You Better Be Lightning by Andrea Gibson
Published by Button Poetry, 2021
Rating: ⭐ ⭐ ⭐ ⭐ ⭐
I’ve been meaning to try Gibson’s work for ages. Having been lucky enough to get hold of their newest collection, I am now all the more determined to explore their back catalogue at length.
The poems found here are very candid, focussing primarily on the themes of gender identity, queerness, love, loss, and healing. Gibson’s style is heavily narrative driven, informed by their own experiences and often delivering sucker-punch lines that are all the more poignant for the simplicity of their expression.
Though they never shy away from the pain and sadness life can throw at you (there is also excellent commentary on life with chronic pain, for example), there is such inherent warmth and kindness to Gibson’s voice; the wonderful flow and deceptive accessibility a welcome hand to guide us through the darkness.

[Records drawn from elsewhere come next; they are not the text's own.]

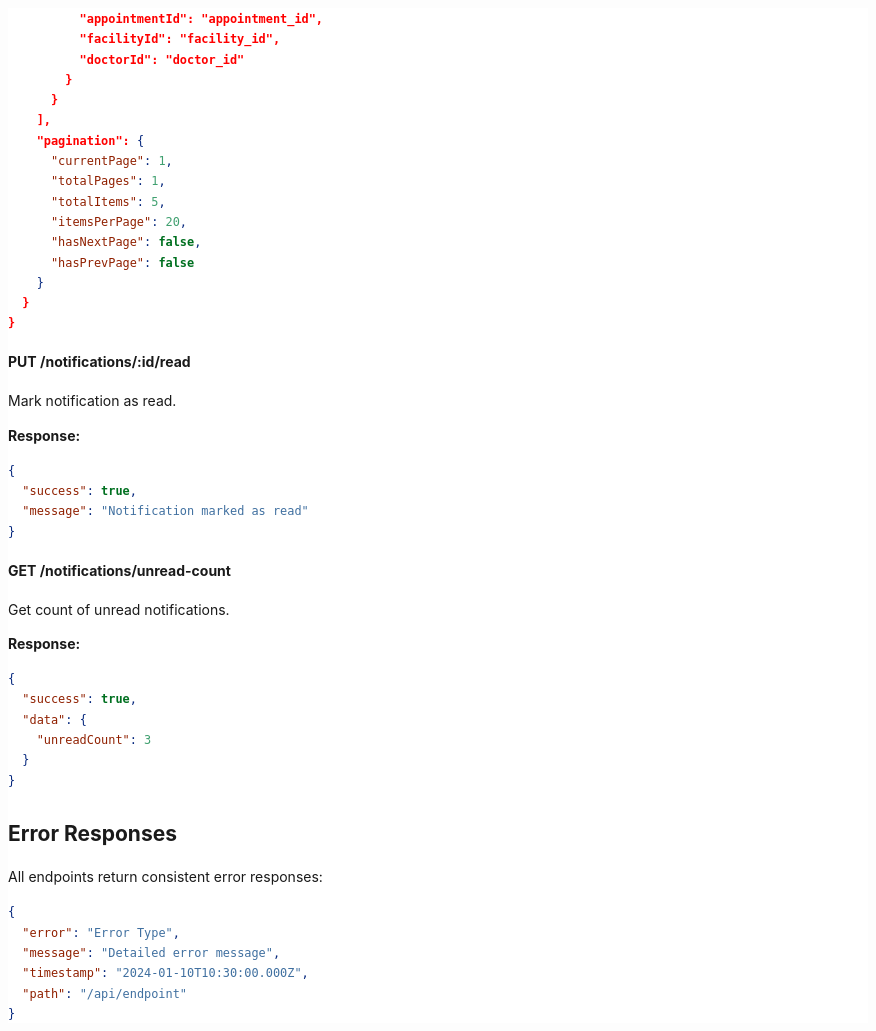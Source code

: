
 ```json
          "appointmentId": "appointment_id",
          "facilityId": "facility_id",
          "doctorId": "doctor_id"
        }
      }
    ],
    "pagination": {
      "currentPage": 1,
      "totalPages": 1,
      "totalItems": 5,
      "itemsPerPage": 20,
      "hasNextPage": false,
      "hasPrevPage": false
    }
  }
}
```

#### PUT /notifications/:id/read
Mark notification as read.

**Response:**
```json
{
  "success": true,
  "message": "Notification marked as read"
}
```

#### GET /notifications/unread-count
Get count of unread notifications.

**Response:**
```json
{
  "success": true,
  "data": {
    "unreadCount": 3
  }
}
```

## Error Responses

All endpoints return consistent error responses:

```json
{
  "error": "Error Type",
  "message": "Detailed error message",
  "timestamp": "2024-01-10T10:30:00.000Z",
  "path": "/api/endpoint"
}
```
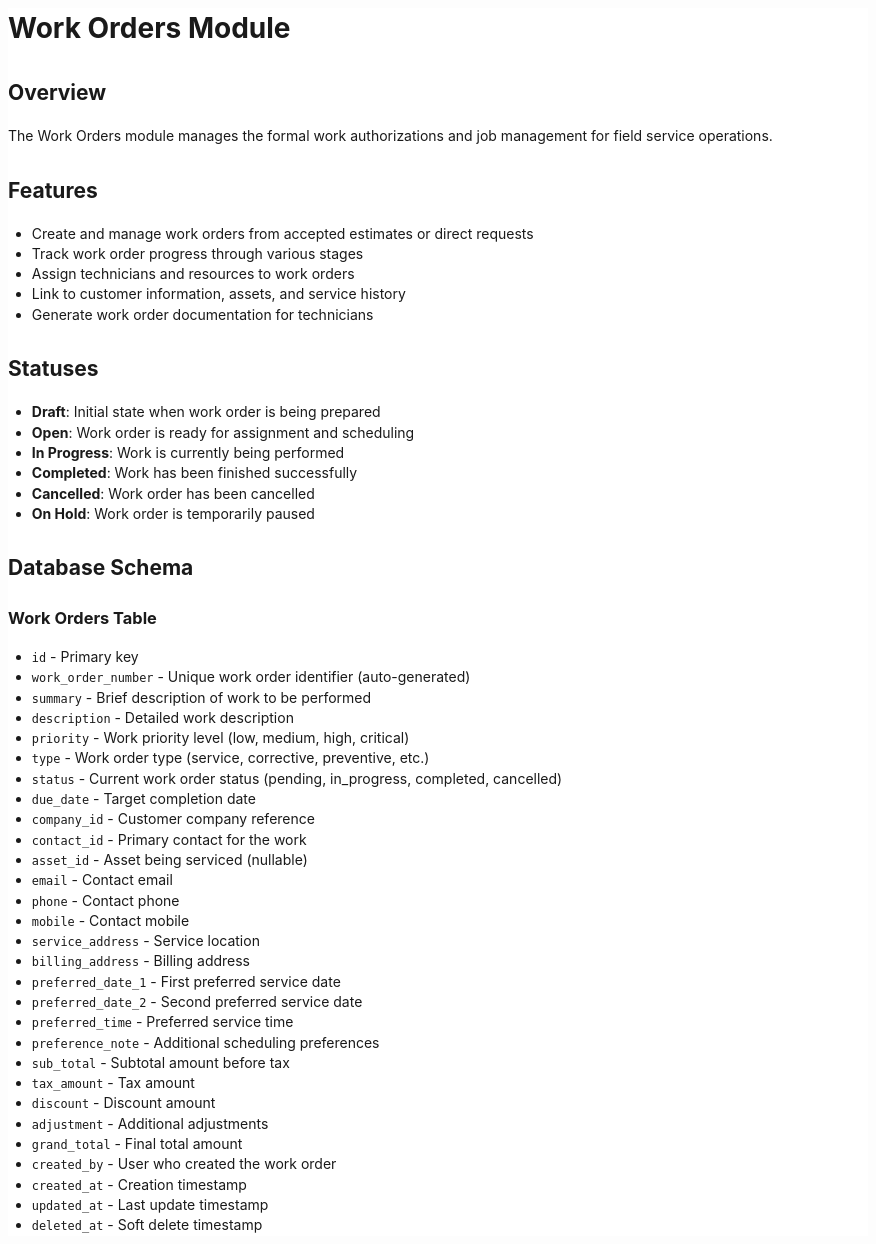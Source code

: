 # Work Orders Module

## Overview
The Work Orders module manages the formal work authorizations and job management for field service operations.

## Features
- Create and manage work orders from accepted estimates or direct requests
- Track work order progress through various stages
- Assign technicians and resources to work orders
- Link to customer information, assets, and service history
- Generate work order documentation for technicians

## Statuses
- **Draft**: Initial state when work order is being prepared
- **Open**: Work order is ready for assignment and scheduling
- **In Progress**: Work is currently being performed
- **Completed**: Work has been finished successfully
- **Cancelled**: Work order has been cancelled
- **On Hold**: Work order is temporarily paused

## Database Schema

### Work Orders Table
- `id` - Primary key
- `work_order_number` - Unique work order identifier (auto-generated)
- `summary` - Brief description of work to be performed
- `description` - Detailed work description
- `priority` - Work priority level (low, medium, high, critical)
- `type` - Work order type (service, corrective, preventive, etc.)
- `status` - Current work order status (pending, in_progress, completed, cancelled)
- `due_date` - Target completion date
- `company_id` - Customer company reference
- `contact_id` - Primary contact for the work
- `asset_id` - Asset being serviced (nullable)
- `email` - Contact email
- `phone` - Contact phone
- `mobile` - Contact mobile
- `service_address` - Service location
- `billing_address` - Billing address
- `preferred_date_1` - First preferred service date
- `preferred_date_2` - Second preferred service date
- `preferred_time` - Preferred service time
- `preference_note` - Additional scheduling preferences
- `sub_total` - Subtotal amount before tax
- `tax_amount` - Tax amount
- `discount` - Discount amount
- `adjustment` - Additional adjustments
- `grand_total` - Final total amount
- `created_by` - User who created the work order
- `created_at` - Creation timestamp
- `updated_at` - Last update timestamp
- `deleted_at` - Soft delete timestamp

There were several stand-out pieces (“See This Through”, “The Last Hours”, “Homesick”, and “Queer Youth Are Five Times More Likely to Die by Suicide” will stick with me) but there’s not a single dud throughout the entire collection – generous as it is in length.

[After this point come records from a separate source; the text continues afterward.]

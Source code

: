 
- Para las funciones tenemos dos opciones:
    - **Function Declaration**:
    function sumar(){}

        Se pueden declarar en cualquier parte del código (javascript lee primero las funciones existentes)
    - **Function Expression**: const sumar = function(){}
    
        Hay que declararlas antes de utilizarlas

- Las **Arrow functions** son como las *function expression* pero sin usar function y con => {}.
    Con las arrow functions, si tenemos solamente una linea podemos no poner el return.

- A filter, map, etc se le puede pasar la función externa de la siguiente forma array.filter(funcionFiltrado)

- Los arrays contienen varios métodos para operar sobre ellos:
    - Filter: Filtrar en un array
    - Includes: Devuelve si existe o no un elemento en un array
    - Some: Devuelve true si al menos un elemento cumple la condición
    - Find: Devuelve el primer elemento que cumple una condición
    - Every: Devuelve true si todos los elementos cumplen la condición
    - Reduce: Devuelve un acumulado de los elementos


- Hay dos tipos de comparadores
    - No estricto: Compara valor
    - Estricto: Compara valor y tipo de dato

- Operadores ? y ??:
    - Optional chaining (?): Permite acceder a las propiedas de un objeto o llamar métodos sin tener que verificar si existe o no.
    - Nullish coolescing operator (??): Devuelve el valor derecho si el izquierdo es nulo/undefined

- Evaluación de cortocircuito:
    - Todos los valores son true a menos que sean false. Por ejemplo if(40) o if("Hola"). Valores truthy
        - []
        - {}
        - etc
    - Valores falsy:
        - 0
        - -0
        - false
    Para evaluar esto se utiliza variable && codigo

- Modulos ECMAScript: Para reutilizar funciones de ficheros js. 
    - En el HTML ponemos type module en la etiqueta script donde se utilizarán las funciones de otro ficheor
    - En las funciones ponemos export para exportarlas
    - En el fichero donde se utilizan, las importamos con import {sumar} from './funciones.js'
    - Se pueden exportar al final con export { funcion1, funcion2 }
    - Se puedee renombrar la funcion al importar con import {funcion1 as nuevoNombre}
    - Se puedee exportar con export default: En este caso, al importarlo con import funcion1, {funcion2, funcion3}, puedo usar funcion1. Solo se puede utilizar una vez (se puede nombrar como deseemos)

Sharp, observant, and achingly tender, I am now very much a fan.
Thank you to the publisher for a free advanced copy in exchange for an honest review.

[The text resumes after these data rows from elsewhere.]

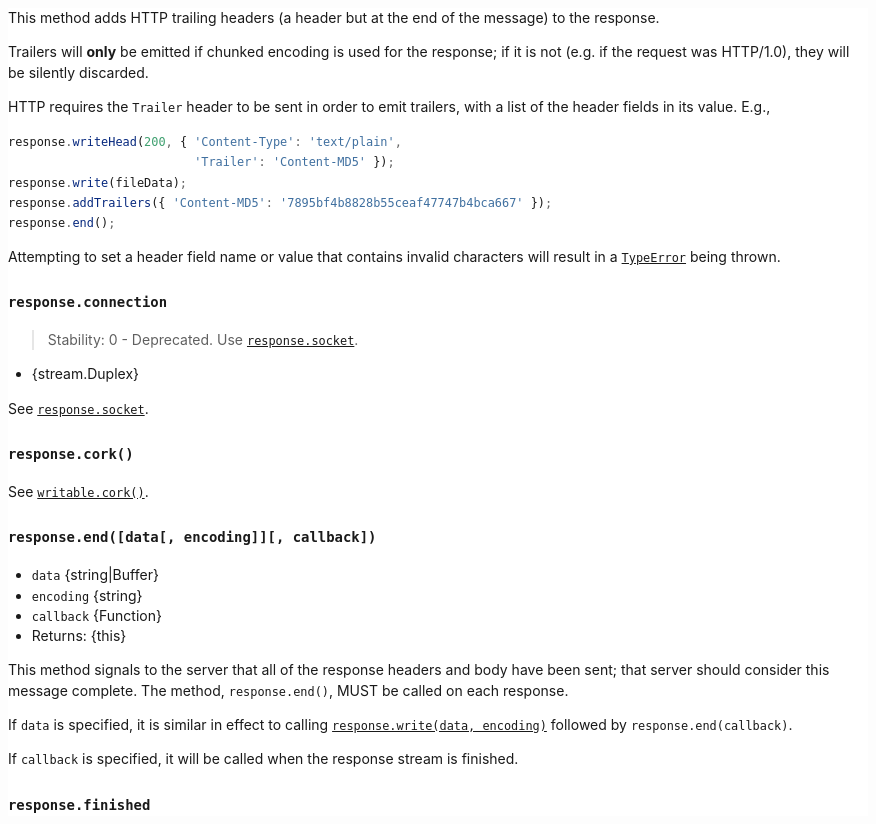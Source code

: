 This method adds HTTP trailing headers (a header but at the end of the
message) to the response.

Trailers will **only** be emitted if chunked encoding is used for the
response; if it is not (e.g. if the request was HTTP/1.0), they will
be silently discarded.

HTTP requires the `Trailer` header to be sent in order to
emit trailers, with a list of the header fields in its value. E.g.,

```js
response.writeHead(200, { 'Content-Type': 'text/plain',
                          'Trailer': 'Content-MD5' });
response.write(fileData);
response.addTrailers({ 'Content-MD5': '7895bf4b8828b55ceaf47747b4bca667' });
response.end();
```

Attempting to set a header field name or value that contains invalid characters
will result in a [`TypeError`][] being thrown.

### `response.connection`



> Stability: 0 - Deprecated. Use [`response.socket`][].

* {stream.Duplex}

See [`response.socket`][].

### `response.cork()`



See [`writable.cork()`][].

### `response.end([data[, encoding]][, callback])`



* `data` {string|Buffer}
* `encoding` {string}
* `callback` {Function}
* Returns: {this}

This method signals to the server that all of the response headers and body
have been sent; that server should consider this message complete.
The method, `response.end()`, MUST be called on each response.

If `data` is specified, it is similar in effect to calling
[`response.write(data, encoding)`][] followed by `response.end(callback)`.

If `callback` is specified, it will be called when the response stream
is finished.

### `response.finished`



[`'checkContinue'`]: #event-checkcontinue
[`'finish'`]: #event-finish
[`'request'`]: #event-request
[`'response'`]: #event-response
[`'upgrade'`]: #event-upgrade
[`--insecure-http-parser`]: cli.md#--insecure-http-parser
[`--max-http-header-size`]: cli.md#--max-http-header-sizesize
[`Agent`]: #class-httpagent
[`Buffer.byteLength()`]: buffer.md#static-method-bufferbytelengthstring-encoding
[`Duplex`]: stream.md#class-streamduplex
[`HPE_HEADER_OVERFLOW`]: errors.md#hpe_header_overflow
[`TypeError`]: errors.md#class-typeerror
[`URL`]: url.md#the-whatwg-url-api
[`agent.createConnection()`]: #agentcreateconnectionoptions-callback
[`agent.getName()`]: #agentgetnameoptions
[`destroy()`]: #agentdestroy
[`dns.lookup()`]: dns.md#dnslookuphostname-options-callback
[`dns.lookup()` hints]: dns.md#supported-getaddrinfo-flags
[`getHeader(name)`]: #requestgetheadername
[`http.Agent`]: #class-httpagent
[`http.ClientRequest`]: #class-httpclientrequest
[`http.IncomingMessage`]: #class-httpincomingmessage
[`http.ServerResponse`]: #class-httpserverresponse
[`http.Server`]: #class-httpserver
[`http.get()`]: #httpgetoptions-callback
[`http.globalAgent`]: #httpglobalagent
[`http.request()`]: #httprequestoptions-callback
[`message.headers`]: #messageheaders
[`message.socket`]: #messagesocket
[`net.Server.close()`]: net.md#serverclosecallback
[`net.Server`]: net.md#class-netserver
[`net.Socket`]: net.md#class-netsocket
[`net.createConnection()`]: net.md#netcreateconnectionoptions-connectlistener
[`new URL()`]: url.md#new-urlinput-base
[`outgoingMessage.socket`]: #outgoingmessagesocket
[`removeHeader(name)`]: #requestremoveheadername
[`request.destroy()`]: #requestdestroyerror
[`request.destroyed`]: #requestdestroyed
[`request.end()`]: #requestenddata-encoding-callback
[`request.flushHeaders()`]: #requestflushheaders
[`request.getHeader()`]: #requestgetheadername
[`request.setHeader()`]: #requestsetheadername-value
[`request.setTimeout()`]: #requestsettimeouttimeout-callback
[`request.socket.getPeerCertificate()`]: tls.md#tlssocketgetpeercertificatedetailed
[`request.socket`]: #requestsocket
[`request.writableEnded`]: #requestwritableended
[`request.writableFinished`]: #requestwritablefinished
[`request.write(data, encoding)`]: #requestwritechunk-encoding-callback
[`response.end()`]: #responseenddata-encoding-callback
[`response.getHeader()`]: #responsegetheadername
[`response.setHeader()`]: #responsesetheadername-value
[`response.socket`]: #responsesocket
[`response.writableEnded`]: #responsewritableended
[`response.writableFinished`]: #responsewritablefinished
[`response.write()`]: #responsewritechunk-encoding-callback
[`response.write(data, encoding)`]: #responsewritechunk-encoding-callback
[`response.writeContinue()`]: #responsewritecontinue
[`response.writeHead()`]: #responsewriteheadstatuscode-statusmessage-headers
[`server.listen()`]: net.md#serverlisten
[`server.timeout`]: #servertimeout
[`setHeader(name, value)`]: #requestsetheadername-value
[`socket.connect()`]: net.md#socketconnectoptions-connectlistener
[`socket.setKeepAlive()`]: net.md#socketsetkeepaliveenable-initialdelay
[`socket.setNoDelay()`]: net.md#socketsetnodelaynodelay
[`socket.setTimeout()`]: net.md#socketsettimeouttimeout-callback
[`socket.unref()`]: net.md#socketunref
[`url.parse()`]: url.md#urlparseurlstring-parsequerystring-slashesdenotehost
[`writable.cork()`]: stream.md#writablecork
[`writable.destroy()`]: stream.md#writabledestroyerror
[`writable.destroyed`]: stream.md#writabledestroyed
[`writable.uncork()`]: stream.md#writableuncork
[initial delay]: net.md#socketsetkeepaliveenable-initialdelay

Night Sky with Exit Wounds by Ocean Vuong
Published by Jonathan Cape, 2017
Rating: ⭐ ⭐ ⭐ ⭐
This collection is highly revered and it’s easy to understand why. Though it didn’t quite floor me like I’d hoped (high expectations were definitely a factor here), I did greatly admire Vuong’s use of beautiful language to explore his themes in frank detail. This includes powerful commentary on war, immigration, identity, love, and sexuality.
It’s the kind of collection that shone in fragments for me: specific lines possessing greater lasting power than any whole poem. Still, I can see myself coming back to this one in the future, and I’d certainly read more of Vuong’s poetry.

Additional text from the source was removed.